Wherever the string "With" appears in the listing, copy that line.
──────────
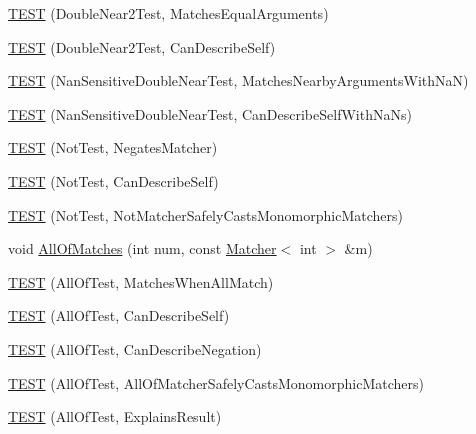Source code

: \begin{DoxyCompactItemize}
\item 
\mbox{\hyperlink{namespacetesting_1_1gmock__matchers__test_aa7589c5d34e5aae4031e5e0fac29c9f5}{T\+E\+ST}} (Double\+Near2\+Test, Matches\+Equal\+Arguments)
\item 
\mbox{\hyperlink{namespacetesting_1_1gmock__matchers__test_a6f3834a4f5028027db270e7f3e0052f6}{T\+E\+ST}} (Double\+Near2\+Test, Can\+Describe\+Self)
\item 
\mbox{\hyperlink{namespacetesting_1_1gmock__matchers__test_a29c16f71a512c1f7906f54167c6bd6ab}{T\+E\+ST}} (Nan\+Sensitive\+Double\+Near\+Test, Matches\+Nearby\+Arguments\+With\+NaN)
\item 
\mbox{\hyperlink{namespacetesting_1_1gmock__matchers__test_a873b74c264015e8e2bb1a1f693f4cf88}{T\+E\+ST}} (Nan\+Sensitive\+Double\+Near\+Test, Can\+Describe\+Self\+With\+Na\+Ns)
\item 
\mbox{\hyperlink{namespacetesting_1_1gmock__matchers__test_ab41b57eeaea5568064b6ed3725316c73}{T\+E\+ST}} (Not\+Test, Negates\+Matcher)
\item 
\mbox{\hyperlink{namespacetesting_1_1gmock__matchers__test_a831db2bf90c3950953cdceaefebddd40}{T\+E\+ST}} (Not\+Test, Can\+Describe\+Self)
\item 
\mbox{\hyperlink{namespacetesting_1_1gmock__matchers__test_a46849e0c019e331f830ed91137fa417a}{T\+E\+ST}} (Not\+Test, Not\+Matcher\+Safely\+Casts\+Monomorphic\+Matchers)
\item 
void \mbox{\hyperlink{namespacetesting_1_1gmock__matchers__test_a51d8731c3824a6acdaa594645dd46779}{All\+Of\+Matches}} (int num, const \mbox{\hyperlink{classtesting_1_1_matcher}{Matcher}}$<$ int $>$ \&m)
\item 
\mbox{\hyperlink{namespacetesting_1_1gmock__matchers__test_a7714d041eb2dd2e233db7f175fedef5a}{T\+E\+ST}} (All\+Of\+Test, Matches\+When\+All\+Match)
\item 
\mbox{\hyperlink{namespacetesting_1_1gmock__matchers__test_a31056975d89eea2786997cf18b086bf4}{T\+E\+ST}} (All\+Of\+Test, Can\+Describe\+Self)
\item 
\mbox{\hyperlink{namespacetesting_1_1gmock__matchers__test_a86c15b3bc163321c7a56aeb0b1709b87}{T\+E\+ST}} (All\+Of\+Test, Can\+Describe\+Negation)
\item 
\mbox{\hyperlink{namespacetesting_1_1gmock__matchers__test_a4196a4000390e2378954d55b4f6d2893}{T\+E\+ST}} (All\+Of\+Test, All\+Of\+Matcher\+Safely\+Casts\+Monomorphic\+Matchers)
\item 
\mbox{\hyperlink{namespacetesting_1_1gmock__matchers__test_a2b9f4a791dd4f1fb9f8a1400883a5db4}{T\+E\+ST}} (All\+Of\+Test, Explains\+Result)

\end{DoxyCompactItemize}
──────────
### Answer for the task
\mbox{\hyperlink{namespacetesting_1_1gmock__matchers__test_a29c16f71a512c1f7906f54167c6bd6ab}{T\+E\+ST}} (Nan\+Sensitive\+Double\+Near\+Test, Matches\+Nearby\+Arguments\+With\+NaN)
\mbox{\hyperlink{namespacetesting_1_1gmock__matchers__test_a873b74c264015e8e2bb1a1f693f4cf88}{T\+E\+ST}} (Nan\+Sensitive\+Double\+Near\+Test, Can\+Describe\+Self\+With\+Na\+Ns)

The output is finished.